Krebs: ‘No, I did not hack your MS Exchange server’

Shadowserver found more than 21,000 Exchange Server systems that had the Babydraco backdoor installed.

Brian Krebs (KrebsonSecurity)

Brian Krebs (KrebsonSecurity)

Credit: Ian Sharp

Cyber security expert Brian Krebs has claimed he absolutely “did not hack your MS Exchange server” after new data suggested someone had compromised over 21,000 Microsoft Exchange Server email systems worldwide, infecting them with malware invoking Krebs and his KrebsonSecurity website. 

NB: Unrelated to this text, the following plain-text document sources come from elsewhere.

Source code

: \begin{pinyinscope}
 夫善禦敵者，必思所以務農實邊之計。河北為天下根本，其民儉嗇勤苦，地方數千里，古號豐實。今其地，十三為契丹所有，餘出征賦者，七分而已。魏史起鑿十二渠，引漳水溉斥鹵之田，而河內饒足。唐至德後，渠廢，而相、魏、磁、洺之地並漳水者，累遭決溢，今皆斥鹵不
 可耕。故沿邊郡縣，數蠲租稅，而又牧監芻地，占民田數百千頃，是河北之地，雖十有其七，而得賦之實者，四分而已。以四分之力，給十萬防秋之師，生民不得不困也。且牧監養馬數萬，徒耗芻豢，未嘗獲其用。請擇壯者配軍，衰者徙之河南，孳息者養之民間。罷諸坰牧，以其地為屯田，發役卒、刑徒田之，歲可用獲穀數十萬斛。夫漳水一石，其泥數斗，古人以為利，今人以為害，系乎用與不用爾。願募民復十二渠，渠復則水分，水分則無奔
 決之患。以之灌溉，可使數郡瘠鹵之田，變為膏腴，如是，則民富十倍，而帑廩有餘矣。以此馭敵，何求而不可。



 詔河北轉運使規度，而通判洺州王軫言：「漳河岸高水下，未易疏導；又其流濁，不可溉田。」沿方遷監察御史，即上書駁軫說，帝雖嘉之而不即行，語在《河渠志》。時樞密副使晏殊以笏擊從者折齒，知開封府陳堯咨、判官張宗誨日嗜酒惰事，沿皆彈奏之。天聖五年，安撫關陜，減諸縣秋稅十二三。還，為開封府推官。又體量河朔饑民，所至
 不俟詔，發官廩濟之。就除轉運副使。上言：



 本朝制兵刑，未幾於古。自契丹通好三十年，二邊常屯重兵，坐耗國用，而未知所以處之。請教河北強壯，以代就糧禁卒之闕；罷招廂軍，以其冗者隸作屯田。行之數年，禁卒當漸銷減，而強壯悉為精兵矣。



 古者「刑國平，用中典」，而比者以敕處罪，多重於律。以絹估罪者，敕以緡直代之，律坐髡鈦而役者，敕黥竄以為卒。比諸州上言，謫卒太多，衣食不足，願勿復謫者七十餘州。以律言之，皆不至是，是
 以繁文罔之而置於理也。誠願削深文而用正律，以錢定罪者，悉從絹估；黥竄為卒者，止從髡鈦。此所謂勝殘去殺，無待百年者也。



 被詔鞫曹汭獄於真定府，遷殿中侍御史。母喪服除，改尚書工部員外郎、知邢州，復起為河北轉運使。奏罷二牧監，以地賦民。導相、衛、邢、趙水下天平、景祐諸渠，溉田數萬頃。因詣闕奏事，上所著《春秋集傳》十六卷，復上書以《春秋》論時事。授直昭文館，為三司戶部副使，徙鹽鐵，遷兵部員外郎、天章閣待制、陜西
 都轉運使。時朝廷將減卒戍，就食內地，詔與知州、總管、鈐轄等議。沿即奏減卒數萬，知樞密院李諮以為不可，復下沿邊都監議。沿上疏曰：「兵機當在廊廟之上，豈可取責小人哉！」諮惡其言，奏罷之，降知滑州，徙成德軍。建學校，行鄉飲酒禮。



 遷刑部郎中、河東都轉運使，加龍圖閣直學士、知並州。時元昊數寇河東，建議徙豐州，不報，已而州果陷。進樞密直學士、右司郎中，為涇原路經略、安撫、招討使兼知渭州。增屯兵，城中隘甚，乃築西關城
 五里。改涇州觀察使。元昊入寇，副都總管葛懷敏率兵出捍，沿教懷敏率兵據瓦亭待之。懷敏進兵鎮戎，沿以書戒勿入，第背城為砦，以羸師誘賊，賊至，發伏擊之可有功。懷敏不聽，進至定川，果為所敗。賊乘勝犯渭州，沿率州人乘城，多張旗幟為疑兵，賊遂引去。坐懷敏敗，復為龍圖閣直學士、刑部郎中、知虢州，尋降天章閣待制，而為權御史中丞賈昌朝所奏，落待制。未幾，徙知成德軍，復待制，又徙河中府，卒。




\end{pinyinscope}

“Let’s just get this out of the way right now: It wasn’t me,” Krebs, an investigative journalist specialising in cyber security, said in a blog post.  

Krebs went on to note that non-profit organisation The Shadowserver Foundation, which helps network owners identify and fix security threats, said it had found 21,248 different Exchange servers which appeared to be compromised by a backdoor and communicating with brian[.]krebsonsecurity[.]top – which is not a safe domain. 

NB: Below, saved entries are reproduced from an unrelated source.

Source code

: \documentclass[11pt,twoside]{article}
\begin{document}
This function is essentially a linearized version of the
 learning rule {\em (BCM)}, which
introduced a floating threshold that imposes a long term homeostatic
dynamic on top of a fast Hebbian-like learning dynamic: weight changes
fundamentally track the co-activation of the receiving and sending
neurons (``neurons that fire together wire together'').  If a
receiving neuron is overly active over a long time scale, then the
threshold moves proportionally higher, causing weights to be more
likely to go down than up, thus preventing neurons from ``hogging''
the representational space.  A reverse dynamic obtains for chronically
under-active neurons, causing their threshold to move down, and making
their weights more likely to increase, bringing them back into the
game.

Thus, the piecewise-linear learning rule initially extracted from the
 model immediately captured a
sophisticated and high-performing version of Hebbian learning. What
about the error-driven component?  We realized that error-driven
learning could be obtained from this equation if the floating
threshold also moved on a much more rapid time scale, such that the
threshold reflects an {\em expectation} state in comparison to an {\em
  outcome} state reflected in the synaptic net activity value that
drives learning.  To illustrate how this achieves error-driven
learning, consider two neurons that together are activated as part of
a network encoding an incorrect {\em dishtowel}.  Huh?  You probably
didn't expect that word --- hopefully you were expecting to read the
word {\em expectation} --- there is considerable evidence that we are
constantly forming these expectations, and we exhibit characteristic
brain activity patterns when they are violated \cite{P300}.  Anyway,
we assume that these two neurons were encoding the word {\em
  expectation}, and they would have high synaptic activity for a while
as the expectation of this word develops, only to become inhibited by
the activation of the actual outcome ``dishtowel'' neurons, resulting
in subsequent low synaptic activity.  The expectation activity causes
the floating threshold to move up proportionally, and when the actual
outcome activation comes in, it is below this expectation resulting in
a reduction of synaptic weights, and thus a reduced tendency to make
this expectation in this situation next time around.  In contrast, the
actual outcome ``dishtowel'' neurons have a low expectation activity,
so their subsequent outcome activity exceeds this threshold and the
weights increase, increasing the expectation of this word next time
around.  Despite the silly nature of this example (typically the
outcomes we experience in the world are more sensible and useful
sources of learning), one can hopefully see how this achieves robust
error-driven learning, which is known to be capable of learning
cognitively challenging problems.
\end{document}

On 26 March, The Shadowserver Foundation saw an attempt to install a new type of backdoor in compromised Exchange servers, and with each hacked host it installed the backdoor in the same place, according to Krebs. 

“Shadowserver’s honeypots saw multiple hosts with the Babydraco backdoor doing the same thing: Running a Microsoft Powershell script that fetches the file “krebsonsecurity.exe” from the Internet address 159.65.136[.]128,” Krebs said. 

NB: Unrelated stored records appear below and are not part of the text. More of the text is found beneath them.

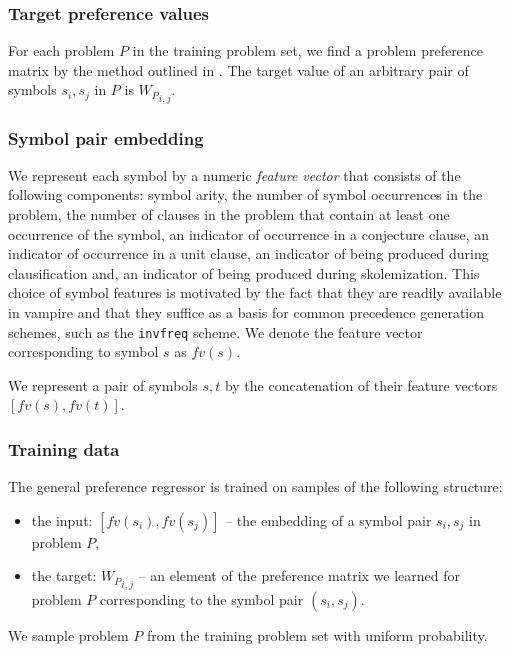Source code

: \subsubsection{Target preference values}
\label{sec:target-preference-values}

For each problem \(P\) in the training problem set,
we find a problem preference matrix by the method outlined in .
The target value of an arbitrary pair of symbols \(s_i, s_j\) in \(P\) is \({W_P}_{i,j}\).

\subsubsection{Symbol pair embedding} \label{sect:embeddings}

We represent each symbol by a numeric \emph{feature vector} that consists of the following components:
symbol arity, %
the number of symbol occurrences in the problem, %
the number of clauses in the problem that contain at least one occurrence of the symbol, %
an indicator of occurrence in a conjecture clause, %
an indicator of occurrence in a unit clause, %
an indicator of being produced during clausification and, %
an indicator of being produced during skolemization. %
This choice of symbol features is motivated by the fact that they
are readily available in %
\gls*{vampire}
and that they suffice as a basis for common precedence generation schemes,
such as the \texttt{invfreq} scheme.
\newcommand{\fv}{\mathit{fv}}
We denote the feature vector corresponding to symbol \(s\) as \(\fv(s)\).

We represent a pair of symbols \(s, t\)
by the concatenation of their feature vectors \([\fv(s), \fv(t)]\).

\subsubsection{Training data}

The general preference regressor is trained on samples of the following structure:

\begin{itemize}
	\item the input: \([\fv(s_i), \fv(s_j)]\) -- the embedding of a symbol pair \(s_i, s_j\) in problem \(P\),
	\item the target: \({W_P}_{i,j}\) -- an element of the preference matrix we learned for problem \(P\)
	corresponding to the symbol pair \((s_i,s_j)\).
\end{itemize}
We sample problem \(P\) from the training problem set with uniform probability.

The KrebsonSecurity file also installs a root certificate, modifies the system registry, and tells Windows Defender not to scan the file, said Krebs, who, as a prominent figure in the cyber security research community is no stranger to having his name and likeness abused by attackers. 

According to David Watson, a longtime member and director of the Shadowserver Foundation Europe, the KrebsonSecurity file will attempt to open an encrypted connection between the Exchange server and the IP address noted above, sending a small amount of traffic to it each minute. 

Broadly, Shadowserver found more than 21,000 Exchange Server systems that had the Babydraco backdoor installed. However, it is not known how many of those systems also ran the secondary download from the rogue KrebsonSecurity domain. 

Credit: Shadowserver.org

Krebs said Watson claimed that, despite the abuse, this is potentially a good opportunity to highlight how vulnerable or compromised Microsoft Exchange servers are being exploited in the wild at present, and could hopefully help get the message out to victims.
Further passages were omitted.